# Supplied records
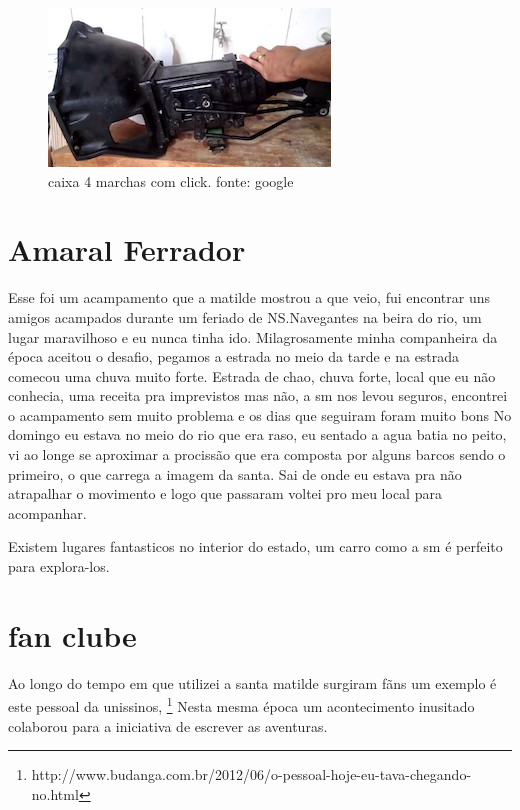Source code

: \documentclass[a4paper]{report}
\begin{document}
\begin{figure}[!htb]
\centering
\includegraphics{caixa4}
\caption{caixa 4 marchas com click. fonte: google}
\label{4 marchas opala varetada}
\end{figure}
\clearpage


\section*{Amaral Ferrador}

Esse foi um acampamento que a matilde mostrou a que veio, fui encontrar uns amigos acampados durante
um feriado de NS.Navegantes na beira do rio, um lugar maravilhoso e eu nunca tinha ido.
Milagrosamente minha companheira da \'epoca aceitou o desafio, pegamos a estrada no meio da tarde e 
na estrada comecou uma chuva muito forte.
Estrada de chao, chuva forte, local que eu n\~ao conhecia, uma receita pra imprevistos mas n\~ao,
a sm nos levou seguros, encontrei o acampamento sem muito problema e os dias que seguiram foram muito bons
No domingo eu estava no meio do rio que era raso, eu sentado a agua batia no peito, vi ao longe se aproximar
a prociss\~ao que era composta por alguns barcos sendo o primeiro, o que carrega a imagem da santa.
Sai de onde eu estava pra n\~ao atrapalhar o movimento e logo que passaram voltei pro meu local para acompanhar.

Existem lugares fantasticos no interior do estado, um carro como a sm \'e perfeito para explora-los.


\section*{fan clube}

Ao longo do tempo em que utilizei a santa matilde surgiram f\~ans um exemplo \'e este pessoal da unissinos, \footnote{http://www.budanga.com.br/2012/06/o-pessoal-hoje-eu-tava-chegando-no.html} 
Nesta mesma \'epoca um acontecimento inusitado colaborou para a iniciativa de escrever as aventuras.
\end{document}
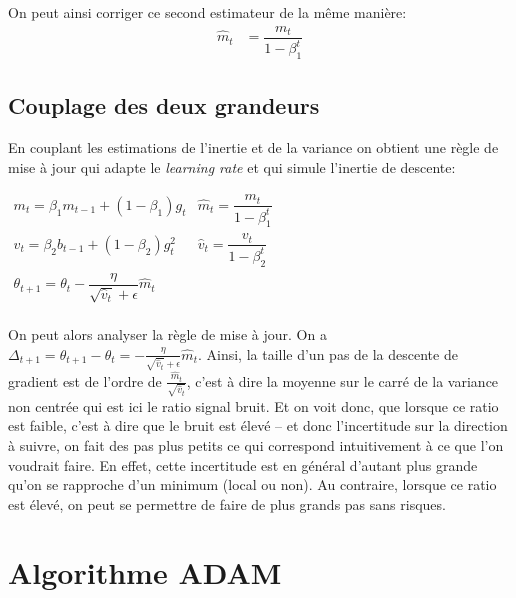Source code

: \documentclass[fleqn,11pt, titlepage, french]{article}
\begin{document}
	On peut ainsi corriger ce second estimateur de la même manière:
	\begin{align*}
		\hat{m}_t &= \dfrac{m_t}{1 - \beta^t_1}
	\end{align*}
	
	\subsection{Couplage des deux grandeurs}
	
	En couplant les estimations de l'inertie et de la variance on obtient une règle de mise à jour qui adapte le \emph{learning rate} et qui simule l'inertie de descente:
	\begin{center}
	$
		\begin{array}{ll}
		m_t = \beta_1 m_{t-1} + (1-\beta_1) g_t & \hat{m}_t = \dfrac{m_t}{1 - \beta^t_1} \\
		v_t = \beta_2 b_{t-1} +  (1-\beta_2)g_t^2 & \hat{v}_t = \dfrac{v_t}{1 - \beta^t_2} \\
		
		\theta_{t+1} = \theta_{t} - \dfrac{\eta}{\sqrt{\hat{v}_t} + \epsilon} \hat{m}_t & \\
		\end{array}
	$
	\end{center}

	On peut alors analyser la règle de mise à jour. On a $\Delta_{t+1} = \theta_{t+1} - \theta_{t} = - \frac{\eta}{\sqrt{\hat{v}_t} + \epsilon} \hat{m}_t$. Ainsi, la taille d'un pas de la descente de gradient est de l'ordre de $\frac{\hat{m}_t}{\sqrt{\hat{v}_t}}$, c'est à dire la moyenne sur le carré de la variance non centrée qui est ici le ratio signal bruit. Et on voit donc, que lorsque ce ratio est faible, c'est à dire que le bruit est élevé -- et donc l'incertitude sur la direction à suivre, on fait des pas plus petits ce qui correspond intuitivement à ce que l'on voudrait faire. En effet, cette incertitude est en général d'autant plus grande qu'on se rapproche d'un minimum (local ou non). Au contraire, lorsque ce ratio est élevé, on peut se permettre de faire de plus grands pas sans risques.
	
	
	
	
	\section{Algorithme ADAM}
\end{document}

# Task description
Determine how many lines in the data above contain the string "estava". Give nothing except the number.

# Solution to the problem
2